> What to work on:
Once you find a line containing the word "product" in the entries below, copy it.
[Supplied information]
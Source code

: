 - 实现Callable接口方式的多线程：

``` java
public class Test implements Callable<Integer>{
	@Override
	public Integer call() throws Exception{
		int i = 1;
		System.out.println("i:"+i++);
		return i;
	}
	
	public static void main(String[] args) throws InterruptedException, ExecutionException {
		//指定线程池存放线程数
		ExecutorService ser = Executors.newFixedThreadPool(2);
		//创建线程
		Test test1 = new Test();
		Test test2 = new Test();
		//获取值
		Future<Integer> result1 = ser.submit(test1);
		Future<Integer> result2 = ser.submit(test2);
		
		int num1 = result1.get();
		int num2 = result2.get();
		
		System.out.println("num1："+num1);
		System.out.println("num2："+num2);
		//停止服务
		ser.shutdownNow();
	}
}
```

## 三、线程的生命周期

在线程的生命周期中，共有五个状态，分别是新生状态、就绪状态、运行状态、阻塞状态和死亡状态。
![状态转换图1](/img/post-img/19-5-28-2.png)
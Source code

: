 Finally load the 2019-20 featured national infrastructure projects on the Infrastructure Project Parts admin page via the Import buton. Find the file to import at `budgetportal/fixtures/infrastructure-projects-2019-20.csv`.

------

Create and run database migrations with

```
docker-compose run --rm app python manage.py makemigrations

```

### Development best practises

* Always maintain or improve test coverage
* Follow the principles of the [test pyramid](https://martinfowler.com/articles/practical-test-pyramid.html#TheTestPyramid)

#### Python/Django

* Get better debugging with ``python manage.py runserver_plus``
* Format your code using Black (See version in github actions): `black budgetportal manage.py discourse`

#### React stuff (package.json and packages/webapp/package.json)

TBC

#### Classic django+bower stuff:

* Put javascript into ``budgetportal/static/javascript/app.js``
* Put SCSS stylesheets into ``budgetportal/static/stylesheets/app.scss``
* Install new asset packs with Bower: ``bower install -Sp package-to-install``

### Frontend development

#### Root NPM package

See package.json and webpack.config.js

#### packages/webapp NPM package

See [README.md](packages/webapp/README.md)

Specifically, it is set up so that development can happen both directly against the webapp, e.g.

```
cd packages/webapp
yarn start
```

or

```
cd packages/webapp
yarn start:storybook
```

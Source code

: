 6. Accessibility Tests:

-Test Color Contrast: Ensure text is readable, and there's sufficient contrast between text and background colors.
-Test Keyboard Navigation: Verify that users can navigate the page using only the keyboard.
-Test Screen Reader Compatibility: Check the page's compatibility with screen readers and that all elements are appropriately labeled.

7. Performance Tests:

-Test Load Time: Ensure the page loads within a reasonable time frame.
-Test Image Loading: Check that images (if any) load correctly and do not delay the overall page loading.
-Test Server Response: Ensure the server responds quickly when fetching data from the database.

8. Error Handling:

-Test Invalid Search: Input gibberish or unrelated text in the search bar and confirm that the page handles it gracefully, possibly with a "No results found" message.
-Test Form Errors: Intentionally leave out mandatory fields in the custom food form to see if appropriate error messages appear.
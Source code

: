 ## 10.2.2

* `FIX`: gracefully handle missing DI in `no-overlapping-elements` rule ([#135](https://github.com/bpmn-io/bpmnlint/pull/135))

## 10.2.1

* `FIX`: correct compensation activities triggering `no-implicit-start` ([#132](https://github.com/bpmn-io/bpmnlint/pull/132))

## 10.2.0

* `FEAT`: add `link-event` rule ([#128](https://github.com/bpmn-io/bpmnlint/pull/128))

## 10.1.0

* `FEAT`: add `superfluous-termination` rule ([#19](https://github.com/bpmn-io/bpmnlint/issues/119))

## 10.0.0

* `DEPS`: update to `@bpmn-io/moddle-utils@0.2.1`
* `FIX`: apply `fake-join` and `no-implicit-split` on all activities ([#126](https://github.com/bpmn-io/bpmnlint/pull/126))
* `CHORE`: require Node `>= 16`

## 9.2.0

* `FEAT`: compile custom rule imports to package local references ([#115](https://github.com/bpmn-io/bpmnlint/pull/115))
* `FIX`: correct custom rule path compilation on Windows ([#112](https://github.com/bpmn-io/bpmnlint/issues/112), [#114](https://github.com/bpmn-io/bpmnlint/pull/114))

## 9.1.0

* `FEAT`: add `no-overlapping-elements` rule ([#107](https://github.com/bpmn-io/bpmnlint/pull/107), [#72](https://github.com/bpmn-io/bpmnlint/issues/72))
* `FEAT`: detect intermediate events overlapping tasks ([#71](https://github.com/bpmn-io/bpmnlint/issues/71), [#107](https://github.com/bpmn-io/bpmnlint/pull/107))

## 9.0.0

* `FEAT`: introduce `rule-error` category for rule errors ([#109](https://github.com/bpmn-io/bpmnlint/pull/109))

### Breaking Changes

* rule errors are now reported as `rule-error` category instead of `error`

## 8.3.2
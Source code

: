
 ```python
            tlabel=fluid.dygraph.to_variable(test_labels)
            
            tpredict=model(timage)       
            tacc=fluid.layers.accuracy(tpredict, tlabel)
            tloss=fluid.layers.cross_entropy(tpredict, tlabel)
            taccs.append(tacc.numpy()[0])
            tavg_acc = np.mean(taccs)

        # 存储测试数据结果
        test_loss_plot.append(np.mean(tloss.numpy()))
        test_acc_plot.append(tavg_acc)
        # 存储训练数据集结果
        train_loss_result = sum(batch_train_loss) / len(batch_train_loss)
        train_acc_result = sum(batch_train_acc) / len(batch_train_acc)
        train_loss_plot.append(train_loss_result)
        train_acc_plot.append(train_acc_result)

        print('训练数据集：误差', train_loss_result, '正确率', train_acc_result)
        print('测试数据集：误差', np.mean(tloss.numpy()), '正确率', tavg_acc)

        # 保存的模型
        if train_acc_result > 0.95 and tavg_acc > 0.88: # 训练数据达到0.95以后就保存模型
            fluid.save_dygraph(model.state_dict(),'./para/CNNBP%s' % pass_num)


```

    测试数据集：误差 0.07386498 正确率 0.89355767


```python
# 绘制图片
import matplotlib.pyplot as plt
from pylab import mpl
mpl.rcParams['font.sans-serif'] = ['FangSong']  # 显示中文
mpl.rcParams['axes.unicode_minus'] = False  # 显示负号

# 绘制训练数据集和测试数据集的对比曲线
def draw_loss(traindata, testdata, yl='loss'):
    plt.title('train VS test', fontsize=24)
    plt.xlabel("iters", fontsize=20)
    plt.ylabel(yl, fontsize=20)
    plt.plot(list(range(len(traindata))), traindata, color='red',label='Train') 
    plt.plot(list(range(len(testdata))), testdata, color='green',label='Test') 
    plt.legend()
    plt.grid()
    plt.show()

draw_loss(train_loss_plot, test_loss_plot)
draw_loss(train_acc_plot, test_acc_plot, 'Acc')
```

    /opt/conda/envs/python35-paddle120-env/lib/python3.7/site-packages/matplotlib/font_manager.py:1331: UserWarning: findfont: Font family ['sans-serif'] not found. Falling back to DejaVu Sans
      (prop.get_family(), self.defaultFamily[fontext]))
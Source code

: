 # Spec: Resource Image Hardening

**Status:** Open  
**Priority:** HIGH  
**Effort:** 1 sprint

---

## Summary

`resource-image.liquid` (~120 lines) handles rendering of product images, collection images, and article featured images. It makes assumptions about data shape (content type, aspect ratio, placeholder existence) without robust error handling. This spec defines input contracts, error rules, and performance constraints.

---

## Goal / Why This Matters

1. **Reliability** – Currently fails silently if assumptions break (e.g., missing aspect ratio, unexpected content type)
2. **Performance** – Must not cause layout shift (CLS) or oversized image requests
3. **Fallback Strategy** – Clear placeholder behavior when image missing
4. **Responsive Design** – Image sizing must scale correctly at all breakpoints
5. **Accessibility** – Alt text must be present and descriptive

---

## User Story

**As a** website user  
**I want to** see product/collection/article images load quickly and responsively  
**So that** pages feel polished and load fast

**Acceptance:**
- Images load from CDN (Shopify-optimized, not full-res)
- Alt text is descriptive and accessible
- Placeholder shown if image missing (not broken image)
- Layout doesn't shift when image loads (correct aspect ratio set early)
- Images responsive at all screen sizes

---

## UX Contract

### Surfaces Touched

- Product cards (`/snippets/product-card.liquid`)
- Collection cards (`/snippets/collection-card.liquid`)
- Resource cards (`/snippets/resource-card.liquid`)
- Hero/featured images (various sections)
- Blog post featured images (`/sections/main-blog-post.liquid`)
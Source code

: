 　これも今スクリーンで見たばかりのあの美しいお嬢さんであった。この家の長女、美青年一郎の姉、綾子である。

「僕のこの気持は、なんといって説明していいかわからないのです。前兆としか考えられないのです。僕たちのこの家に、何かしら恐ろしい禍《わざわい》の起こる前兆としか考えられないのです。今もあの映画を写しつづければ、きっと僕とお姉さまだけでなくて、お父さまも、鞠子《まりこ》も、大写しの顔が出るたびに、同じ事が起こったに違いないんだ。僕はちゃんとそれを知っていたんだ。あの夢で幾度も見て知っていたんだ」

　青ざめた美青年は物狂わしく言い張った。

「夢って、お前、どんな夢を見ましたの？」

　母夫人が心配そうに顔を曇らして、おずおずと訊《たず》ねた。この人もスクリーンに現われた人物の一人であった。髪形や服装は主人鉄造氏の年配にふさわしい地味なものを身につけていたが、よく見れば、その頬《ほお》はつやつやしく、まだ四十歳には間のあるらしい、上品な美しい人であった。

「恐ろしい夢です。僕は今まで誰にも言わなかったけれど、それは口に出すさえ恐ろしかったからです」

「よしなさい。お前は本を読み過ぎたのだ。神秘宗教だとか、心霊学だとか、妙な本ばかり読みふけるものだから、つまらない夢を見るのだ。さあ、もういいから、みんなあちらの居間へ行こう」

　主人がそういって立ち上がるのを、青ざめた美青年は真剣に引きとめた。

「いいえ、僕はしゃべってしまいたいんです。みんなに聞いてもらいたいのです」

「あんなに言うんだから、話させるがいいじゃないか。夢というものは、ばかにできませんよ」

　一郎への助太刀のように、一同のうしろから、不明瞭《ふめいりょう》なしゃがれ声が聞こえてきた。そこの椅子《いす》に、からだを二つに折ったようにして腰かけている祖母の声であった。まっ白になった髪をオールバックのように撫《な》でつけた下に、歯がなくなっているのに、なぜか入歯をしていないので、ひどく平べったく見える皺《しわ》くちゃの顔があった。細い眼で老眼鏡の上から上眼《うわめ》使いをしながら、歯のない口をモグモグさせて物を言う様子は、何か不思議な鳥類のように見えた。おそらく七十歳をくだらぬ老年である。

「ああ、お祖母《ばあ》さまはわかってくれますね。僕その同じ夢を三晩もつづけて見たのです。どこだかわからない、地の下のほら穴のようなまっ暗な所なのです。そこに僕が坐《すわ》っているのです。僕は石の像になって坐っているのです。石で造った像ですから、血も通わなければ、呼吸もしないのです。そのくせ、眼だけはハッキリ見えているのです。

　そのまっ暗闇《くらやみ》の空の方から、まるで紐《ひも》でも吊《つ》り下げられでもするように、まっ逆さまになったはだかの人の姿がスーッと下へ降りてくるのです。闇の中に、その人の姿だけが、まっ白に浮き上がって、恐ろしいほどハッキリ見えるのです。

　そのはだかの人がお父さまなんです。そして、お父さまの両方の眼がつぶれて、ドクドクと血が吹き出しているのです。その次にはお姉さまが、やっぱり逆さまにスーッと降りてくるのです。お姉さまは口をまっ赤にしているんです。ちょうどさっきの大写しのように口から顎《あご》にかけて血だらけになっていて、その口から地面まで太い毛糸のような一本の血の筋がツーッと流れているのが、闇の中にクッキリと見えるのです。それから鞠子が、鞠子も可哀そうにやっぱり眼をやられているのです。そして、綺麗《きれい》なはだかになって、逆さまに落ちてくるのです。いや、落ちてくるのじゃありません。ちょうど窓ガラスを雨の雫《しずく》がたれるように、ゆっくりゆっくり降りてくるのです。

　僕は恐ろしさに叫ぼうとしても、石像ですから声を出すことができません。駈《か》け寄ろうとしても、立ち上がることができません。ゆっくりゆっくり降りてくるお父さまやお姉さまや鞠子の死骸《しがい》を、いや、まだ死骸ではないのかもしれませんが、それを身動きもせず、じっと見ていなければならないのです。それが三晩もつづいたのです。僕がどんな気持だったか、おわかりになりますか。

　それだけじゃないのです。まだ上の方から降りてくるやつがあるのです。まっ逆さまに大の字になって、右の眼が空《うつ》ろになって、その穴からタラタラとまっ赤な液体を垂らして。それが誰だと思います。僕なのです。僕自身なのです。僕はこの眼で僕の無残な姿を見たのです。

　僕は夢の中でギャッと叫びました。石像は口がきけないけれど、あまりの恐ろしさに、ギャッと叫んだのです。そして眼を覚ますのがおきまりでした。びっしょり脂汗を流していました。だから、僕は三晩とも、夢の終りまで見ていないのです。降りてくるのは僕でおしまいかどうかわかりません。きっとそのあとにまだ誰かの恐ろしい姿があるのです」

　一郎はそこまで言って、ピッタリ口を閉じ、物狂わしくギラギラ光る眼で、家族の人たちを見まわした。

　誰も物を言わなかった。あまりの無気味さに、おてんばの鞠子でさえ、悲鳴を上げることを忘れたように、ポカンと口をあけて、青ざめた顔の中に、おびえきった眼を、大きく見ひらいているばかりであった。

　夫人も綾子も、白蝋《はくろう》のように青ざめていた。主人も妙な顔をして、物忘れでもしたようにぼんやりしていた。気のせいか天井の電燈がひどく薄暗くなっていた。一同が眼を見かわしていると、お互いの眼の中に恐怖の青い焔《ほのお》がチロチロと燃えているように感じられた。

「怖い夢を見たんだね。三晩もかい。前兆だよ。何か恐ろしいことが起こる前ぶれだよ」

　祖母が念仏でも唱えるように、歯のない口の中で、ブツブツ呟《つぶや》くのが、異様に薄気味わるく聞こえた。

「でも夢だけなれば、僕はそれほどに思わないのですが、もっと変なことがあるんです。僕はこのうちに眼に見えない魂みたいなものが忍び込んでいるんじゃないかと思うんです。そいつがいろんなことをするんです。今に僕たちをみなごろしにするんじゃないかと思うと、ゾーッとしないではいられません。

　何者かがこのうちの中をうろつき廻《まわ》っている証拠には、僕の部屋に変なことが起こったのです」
[/Supplied information]
> Completed exercise:
`resource-image.liquid` (~120 lines) handles rendering of product images, collection images, and article featured images. It makes assumptions about data shape (content type, aspect ratio, placeholder existence) without robust error handling. This spec defines input contracts, error rules, and performance constraints.
**I want to** see product/collection/article images load quickly and responsively  
- Product cards (`/snippets/product-card.liquid`)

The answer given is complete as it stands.